WHAT THE TASK REQUIRES: Take the entries below and print only the lines from the one with "prevent dazzle. </div>" through the one with "The complete automation", exactly as they stand, both ends included.

▼

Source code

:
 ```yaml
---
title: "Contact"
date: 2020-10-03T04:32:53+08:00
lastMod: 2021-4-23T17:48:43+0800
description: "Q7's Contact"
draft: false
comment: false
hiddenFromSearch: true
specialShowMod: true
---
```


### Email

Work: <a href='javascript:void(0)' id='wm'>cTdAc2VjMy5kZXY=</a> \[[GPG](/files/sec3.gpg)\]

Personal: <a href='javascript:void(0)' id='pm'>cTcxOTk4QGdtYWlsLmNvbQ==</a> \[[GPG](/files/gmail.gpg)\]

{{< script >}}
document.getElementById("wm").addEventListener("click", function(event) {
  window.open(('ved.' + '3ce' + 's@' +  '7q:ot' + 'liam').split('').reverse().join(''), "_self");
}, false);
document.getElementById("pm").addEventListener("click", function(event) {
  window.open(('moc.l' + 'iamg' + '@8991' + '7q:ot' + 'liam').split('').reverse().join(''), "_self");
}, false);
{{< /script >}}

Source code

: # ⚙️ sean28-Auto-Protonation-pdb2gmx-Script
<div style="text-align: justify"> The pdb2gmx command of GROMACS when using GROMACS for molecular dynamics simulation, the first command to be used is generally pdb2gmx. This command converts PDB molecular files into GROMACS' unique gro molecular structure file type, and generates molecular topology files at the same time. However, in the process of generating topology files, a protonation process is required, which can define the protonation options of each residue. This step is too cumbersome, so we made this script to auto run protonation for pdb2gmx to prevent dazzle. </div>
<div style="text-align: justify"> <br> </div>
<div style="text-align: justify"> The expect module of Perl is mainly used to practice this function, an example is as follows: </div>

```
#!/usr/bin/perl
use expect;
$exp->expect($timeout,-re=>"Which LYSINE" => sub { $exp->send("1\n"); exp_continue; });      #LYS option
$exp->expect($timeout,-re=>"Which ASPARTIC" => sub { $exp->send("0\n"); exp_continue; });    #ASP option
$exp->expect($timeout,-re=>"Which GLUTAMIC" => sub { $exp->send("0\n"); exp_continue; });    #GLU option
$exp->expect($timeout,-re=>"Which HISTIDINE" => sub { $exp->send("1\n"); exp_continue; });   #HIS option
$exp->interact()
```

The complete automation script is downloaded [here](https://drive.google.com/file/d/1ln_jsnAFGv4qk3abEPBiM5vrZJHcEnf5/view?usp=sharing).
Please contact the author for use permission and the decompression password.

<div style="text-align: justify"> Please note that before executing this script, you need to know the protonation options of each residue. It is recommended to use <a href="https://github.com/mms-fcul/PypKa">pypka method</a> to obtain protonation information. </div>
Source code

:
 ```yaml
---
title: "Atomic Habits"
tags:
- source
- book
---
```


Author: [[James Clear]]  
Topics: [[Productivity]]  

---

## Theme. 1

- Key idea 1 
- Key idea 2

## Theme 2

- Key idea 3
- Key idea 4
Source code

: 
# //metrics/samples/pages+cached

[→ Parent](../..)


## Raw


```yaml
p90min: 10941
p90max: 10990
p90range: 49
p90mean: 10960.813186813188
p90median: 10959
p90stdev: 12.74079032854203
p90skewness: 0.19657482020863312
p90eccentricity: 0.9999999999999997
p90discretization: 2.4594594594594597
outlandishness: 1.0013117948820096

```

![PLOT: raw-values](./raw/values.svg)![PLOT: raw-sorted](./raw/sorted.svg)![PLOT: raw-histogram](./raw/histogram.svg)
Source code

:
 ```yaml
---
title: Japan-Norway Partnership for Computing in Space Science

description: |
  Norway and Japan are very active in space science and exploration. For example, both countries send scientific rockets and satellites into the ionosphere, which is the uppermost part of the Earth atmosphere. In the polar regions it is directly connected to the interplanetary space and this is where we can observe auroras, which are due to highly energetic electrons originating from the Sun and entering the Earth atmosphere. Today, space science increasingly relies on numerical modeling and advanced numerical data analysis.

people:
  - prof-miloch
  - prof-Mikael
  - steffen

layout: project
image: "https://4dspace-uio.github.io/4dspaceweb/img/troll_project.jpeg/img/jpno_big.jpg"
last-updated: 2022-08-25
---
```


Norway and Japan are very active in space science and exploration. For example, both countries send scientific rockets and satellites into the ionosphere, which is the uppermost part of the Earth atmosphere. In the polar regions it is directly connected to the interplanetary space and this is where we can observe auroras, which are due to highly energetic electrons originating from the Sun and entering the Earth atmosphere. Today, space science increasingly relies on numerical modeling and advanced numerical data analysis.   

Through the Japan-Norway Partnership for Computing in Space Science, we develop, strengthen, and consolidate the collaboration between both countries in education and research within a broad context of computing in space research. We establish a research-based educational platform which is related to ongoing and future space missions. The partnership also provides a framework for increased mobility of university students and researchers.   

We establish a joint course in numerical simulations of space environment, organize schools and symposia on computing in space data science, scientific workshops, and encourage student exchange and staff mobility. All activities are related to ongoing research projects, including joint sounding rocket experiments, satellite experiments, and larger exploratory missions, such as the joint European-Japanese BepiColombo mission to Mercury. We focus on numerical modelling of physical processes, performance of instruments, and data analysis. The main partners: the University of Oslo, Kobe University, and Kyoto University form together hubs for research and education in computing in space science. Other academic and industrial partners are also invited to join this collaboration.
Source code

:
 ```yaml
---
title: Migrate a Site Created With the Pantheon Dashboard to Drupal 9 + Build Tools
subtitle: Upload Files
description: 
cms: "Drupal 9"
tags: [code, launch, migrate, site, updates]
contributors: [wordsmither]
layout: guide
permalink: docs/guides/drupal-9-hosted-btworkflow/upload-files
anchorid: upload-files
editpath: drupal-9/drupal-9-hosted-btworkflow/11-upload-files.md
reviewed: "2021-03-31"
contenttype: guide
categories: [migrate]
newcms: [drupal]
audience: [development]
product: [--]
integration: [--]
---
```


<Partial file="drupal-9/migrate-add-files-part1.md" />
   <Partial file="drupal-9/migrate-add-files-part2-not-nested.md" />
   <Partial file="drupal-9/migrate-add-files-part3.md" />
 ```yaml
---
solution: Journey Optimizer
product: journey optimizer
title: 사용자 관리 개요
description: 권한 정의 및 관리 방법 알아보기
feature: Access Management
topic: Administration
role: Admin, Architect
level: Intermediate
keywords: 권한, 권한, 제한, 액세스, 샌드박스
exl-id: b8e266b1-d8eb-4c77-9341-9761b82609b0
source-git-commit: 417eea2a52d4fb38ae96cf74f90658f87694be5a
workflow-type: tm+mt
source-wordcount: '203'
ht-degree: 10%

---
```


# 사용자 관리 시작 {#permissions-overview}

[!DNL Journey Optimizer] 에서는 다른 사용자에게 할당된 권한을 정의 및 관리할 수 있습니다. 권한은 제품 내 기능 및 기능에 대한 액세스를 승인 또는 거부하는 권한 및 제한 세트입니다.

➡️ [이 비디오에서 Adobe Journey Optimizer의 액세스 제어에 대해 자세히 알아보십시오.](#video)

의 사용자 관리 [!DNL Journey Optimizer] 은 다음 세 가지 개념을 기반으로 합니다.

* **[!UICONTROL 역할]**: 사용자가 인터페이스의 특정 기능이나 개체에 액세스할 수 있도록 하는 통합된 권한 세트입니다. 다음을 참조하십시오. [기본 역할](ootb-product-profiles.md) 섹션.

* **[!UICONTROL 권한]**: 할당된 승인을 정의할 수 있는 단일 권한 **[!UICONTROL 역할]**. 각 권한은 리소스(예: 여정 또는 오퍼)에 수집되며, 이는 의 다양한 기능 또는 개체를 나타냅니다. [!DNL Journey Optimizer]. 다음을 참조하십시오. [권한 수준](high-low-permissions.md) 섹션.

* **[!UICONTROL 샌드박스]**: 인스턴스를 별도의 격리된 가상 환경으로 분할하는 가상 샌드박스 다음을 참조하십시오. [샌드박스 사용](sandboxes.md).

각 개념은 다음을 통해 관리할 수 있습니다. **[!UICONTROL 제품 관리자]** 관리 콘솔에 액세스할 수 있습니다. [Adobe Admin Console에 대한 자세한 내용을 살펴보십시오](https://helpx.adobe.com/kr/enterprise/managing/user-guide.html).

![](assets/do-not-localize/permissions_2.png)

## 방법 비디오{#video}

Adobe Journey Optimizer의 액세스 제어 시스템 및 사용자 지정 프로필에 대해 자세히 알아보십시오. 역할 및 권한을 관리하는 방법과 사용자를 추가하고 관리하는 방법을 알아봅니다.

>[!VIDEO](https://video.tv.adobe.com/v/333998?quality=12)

▲

RESULT FOR THIS TASK:
<div style="text-align: justify"> The pdb2gmx command of GROMACS when using GROMACS for molecular dynamics simulation, the first command to be used is generally pdb2gmx. This command converts PDB molecular files into GROMACS' unique gro molecular structure file type, and generates molecular topology files at the same time. However, in the process of generating topology files, a protonation process is required, which can define the protonation options of each residue. This step is too cumbersome, so we made this script to auto run protonation for pdb2gmx to prevent dazzle. </div>
<div style="text-align: justify"> <br> </div>
<div style="text-align: justify"> The expect module of Perl is mainly used to practice this function, an example is as follows: </div>

```
#!/usr/bin/perl
use expect;
$exp->expect($timeout,-re=>"Which LYSINE" => sub { $exp->send("1\n"); exp_continue; });      #LYS option
$exp->expect($timeout,-re=>"Which ASPARTIC" => sub { $exp->send("0\n"); exp_continue; });    #ASP option
$exp->expect($timeout,-re=>"Which GLUTAMIC" => sub { $exp->send("0\n"); exp_continue; });    #GLU option
$exp->expect($timeout,-re=>"Which HISTIDINE" => sub { $exp->send("1\n"); exp_continue; });   #HIS option
$exp->interact()
```

The complete automation script is downloaded [here](https://drive.google.com/file/d/1ln_jsnAFGv4qk3abEPBiM5vrZJHcEnf5/view?usp=sharing).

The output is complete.